European Commission logo
français français
CORDIS - Résultats de la recherche de l’UE
CORDIS

Quantitative modeling of historical-comparative linguistics: Unraveling the phylogeny of native South American languages

Final Report Summary - QUANTHISTLING (Quantitative modeling of historical-comparative linguistics: Unraveling the phylogeny of native South American languages)

The ERC-Project "Quantitative modeling of historical-comparative linguistics" has redefined how historical-comparative linguistic research is performed in practice. Historical-comparative linguistics is a field of research with a long tradition (dating back in its modern form at least 200 years), and has achieved great results, like the reconstruction of the original Indo-European language spoken about 6000-8000 years ago.
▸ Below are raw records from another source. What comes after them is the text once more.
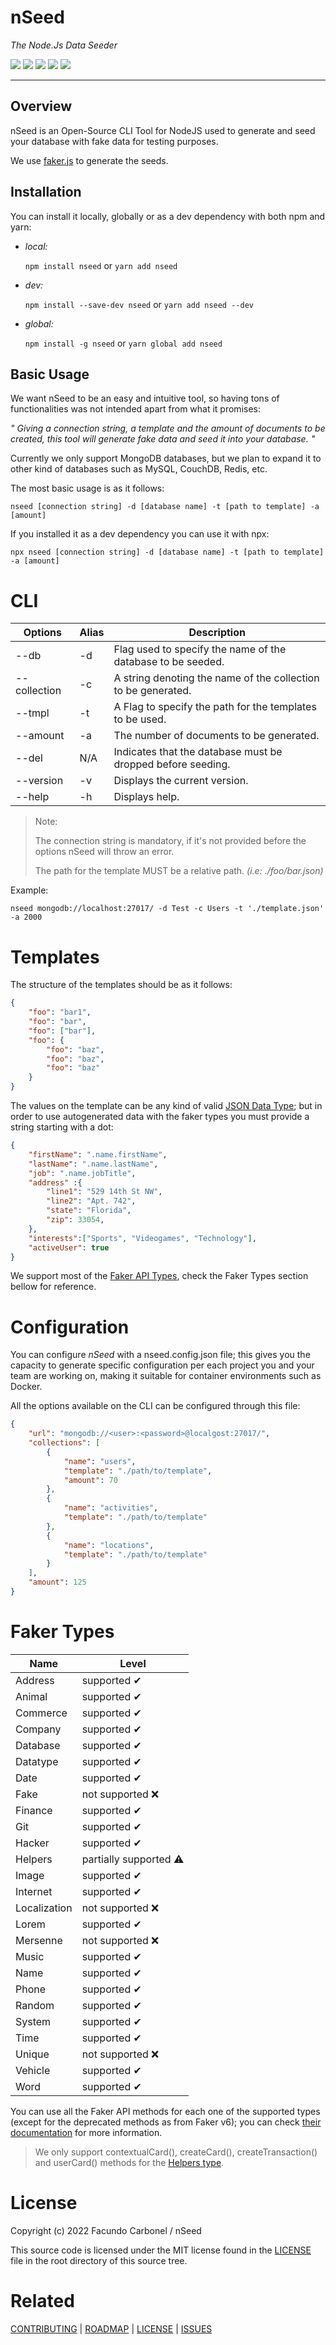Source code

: # nSeed

_The Node.Js Data Seeder_

<p>
	<a href="https://www.npmjs.com/package/nSeed"><img src="https://img.shields.io/npm/v/nSeed"></a>
    <a href="https://github.com/F2BEAR/nSeed/blob/master/LICENSE"><img src="https://img.shields.io/badge/License-MIT-green"></a>
	<a href="https://github.com/F2BEAR/nSeed/issues"><img src="https://img.shields.io/github/issues/F2BEAR/nSeed"></a>
	<a href="http://commitizen.github.io/cz-cli/"><img src="https://img.shields.io/badge/commitizen-friendly-brightgreen.svg"></a>
	<a href="https://github.com/F2BEAR/nSeed/blob/master/CONTRIBUTING.md"><img src="https://img.shields.io/badge/Contributor%20Covenant-2.1-4baaaa.svg"></a>

</p>

----------------

## Overview

nSeed is an Open-Source CLI Tool for NodeJS used to generate and seed your database with fake data for testing purposes.

We use [faker.js](https://fakerjs.dev) to generate the seeds.

## Installation

You can install it locally, globally or as a dev dependency with both npm and yarn:

- _local:_

  `npm install nseed` or `yarn add nseed`

- _dev:_

  `npm install --save-dev nseed` or `yarn add nseed --dev` 

- _global:_

  `npm install -g nseed` or `yarn global add nseed`

## Basic Usage

We want nSeed to be an easy and intuitive tool, so having tons of functionalities was not intended apart from what it promises: 

_" Giving a connection string, a template and the amount of documents to be created, this tool will generate fake data and seed it into your database. "_

Currently we only support MongoDB databases, but we plan to expand it to other kind of databases such as MySQL, CouchDB, Redis, etc.

The most basic usage is as it follows:

`nseed [connection string] -d [database name] -t [path to template] -a [amount]`

If you installed it as a dev dependency you can use it with npx:

`npx nseed [connection string] -d [database name] -t [path to template] -a [amount]`

# CLI

| Options | Alias | Description |
| -------|-------|-------------|
| --db | -d | Flag used to specify the name of the database to be seeded. |
| --collection | -c | A string denoting the name of the collection to be generated. |
| --tmpl | -t | A Flag to specify the path for the templates to be used. |
| --amount | -a | The number of documents to be generated. |
| --del | N/A | Indicates that the database must be dropped before seeding. |
| --version | -v | Displays the current version. |
| --help | -h | Displays help. |

> Note:
>
> The connection string is mandatory, if it's not provided before the options nSeed will throw an error.
>
> The path for the template MUST be a relative path. _(i.e: ./foo/bar.json)_

Example:

```shell
nseed mongodb://localhost:27017/ -d Test -c Users -t './template.json' -a 2000
```

# Templates

The structure of the templates should be as it follows:

```json
{
	"foo": "bar1",
	"foo": "bar",
	"foo": ["bar"],
	"foo": {
		"foo": "baz",
		"foo": "baz",
		"foo": "baz"
	}
}
```

The values on the template can be any kind of valid [JSON Data Type](https://www.w3schools.com/js/js_json_datatypes.asp); but in order to use autogenerated data with the faker types you must provide a string starting with a dot:

```json
{
	"firstName": ".name.firstName",
	"lastName": ".name.lastName",
	"job": ".name.jobTitle",
	"address" :{
		"line1": "529 14th St NW",
		"line2": "Apt. 742",
		"state": "Florida",
		"zip": 33054,
	},
	"interests":["Sports", "Videogames", "Technology"],
	"activeUser": true
}
```

We support most of the [Faker API Types](FAKERGUIDE), check the Faker Types section bellow for reference.

# Configuration

You can configure _nSeed_ with a nseed.config.json file; this gives you the capacity to generate specific configuration per each project you and your team are working on, making it suitable for container environments such as Docker.

All the options available on the CLI can be configured through this file:

```json
{
	"url": "mongodb://<user>:<password>@localgost:27017/",
	"collections": [
		{
			"name": "users",
			"template": "./path/to/template",
			"amount": 70
		},
		{
			"name": "activities",
			"template": "./path/to/template"
		},
		{
			"name": "locations",
			"template": "./path/to/template"
		}
	],
	"amount": 125
}
```

# Faker Types

| Name | Level |
|-------|-------|
| Address | supported ✔ |
| Animal | supported ✔ |
| Commerce | supported ✔ |
| Company | supported ✔ |
| Database | supported ✔ |
| Datatype | supported ✔ |
| Date | supported ✔ |
| Fake | not supported ❌ |
| Finance | supported ✔ |
| Git | supported ✔ |
| Hacker | supported ✔ |
| Helpers | partially supported ⚠ |
| Image | supported ✔ |
| Internet | supported ✔ |
| Localization | not supported ❌ |
| Lorem | supported ✔ |
| Mersenne | not supported ❌ |
| Music | supported ✔ |
| Name | supported ✔ |
| Phone | supported ✔ |
| Random | supported ✔ |
| System | supported ✔ |
| Time | supported ✔ |
| Unique | not supported ❌ |
| Vehicle | supported ✔ |
| Word | supported ✔ |

You can use all the Faker API methods for each one of the supported types (except for the deprecated methods as from Faker v6); you can check [their documentation](FAKERGUIDE) for more information.

> We only support contextualCard(), createCard(), createTransaction() and userCard() methods for the [Helpers type](https://fakerjs.dev/api/helpers.html).

# License

Copyright (c) 2022 Facundo Carbonel / nSeed

This source code is licensed under the MIT license found in the [LICENSE](LICENSE) file in the root directory of this source tree.

# Related

[CONTRIBUTING](CONTRIBUTING) | [ROADMAP](ROADMAP) | [LICENSE](LICENSE) | [ISSUES](ISSUES)

[FAKERGUIDE]: https://fakerjs.dev/guide/
[CONTRIBUTING]:https://github.com/F2BEAR/nSeed/blob/master/CONTRIBUTING.md
[ROADMAP]: https://github.com/F2BEAR/nSeed/blob/master/ROADMAP.MD
[LICENSE]: https://github.com/F2BEAR/nSeed/blob/master/LICENSE
[ISSUES]: https://github.com/F2BEAR/nSeed/issues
However, because of its long tradition with excellent results, this field of research is currently hampered by methodological innovation.

Starting from the beginning of the second millenium, historical linguistics experienced a quantitative turn, reflected in a great number of literature on such different topics as phonetic alignment, automatic detection of historically related words, or phylogenetic reconstruction. Most of these computational methods, however, were not introduced by historical linguistics themselves, but by scholars from other scientific branches, like biologists or mathematicians. This created a gap between the “new and innovative” quantitative methods and the traditional approaches. Traditional historical linguists are often very skeptical of the new approaches, partly because the results are not always in concordance with those achieved by the traditional methods, partly because many of the new approaches are based on large datasets which often exhibit numerous errors. Quantitative historical linguists, on the other hand, complain about traditional historical linguists' lack of interest in the multiple opportunities which quantitative and digital approaches have to offer.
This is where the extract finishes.